De façon équilibrée. Nous ne disons pas «tout va très bien, les services de renseignement fonctionnent parfaitement, il n’y a rien à changer». Evidemment qu’il y a nécessité de renforcer les moyens du renseignement, voire de prendre des dispositions législatives pour faciliter les écoutes. Il y a aussi des choses à changer dans les prisons. Restreindre les libertés individuelles, en revanche, non. Je suis surpris que certains prennent comme référence le Patriot Act : les Etats-Unis eux-mêmes reconnaissent les dérives que ça a occasionnées. Le Patriot Act a affaibli la démocratie sans garantir la sécurité.
Les écologistes ont parfois défendu la baisse du budget de la Défense. Est-ce toujours le cas?
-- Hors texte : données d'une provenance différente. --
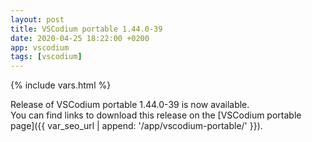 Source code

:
 ```yaml
---
layout: post
title: VSCodium portable 1.44.0-39
date: 2020-04-25 18:22:00 +0200
app: vscodium
tags: [vscodium]
---
```

{% include vars.html %}

Release of VSCodium portable 1.44.0-39 is now available.<br />
You can find links to download this release on the [VSCodium portable page]({{ var_seo_url | append: '/app/vscodium-portable/' }}).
Non, ce n’était pas ça : nous étions favorables au fait de baisser le budget consacré au nucléaire militaire. Nous faisons le constat que l’arme atomique ne nous sert pas à grand-chose pour protéger les Français face au terrorisme, ni pour agir au Mali, contre Daech ou en Centrafrique. Faut-il continuer à conserver les deux composantes, aérienne et sous-marine, de la force de frappe? Jacques Chirac, lui, avait supprimé la composante terrestre.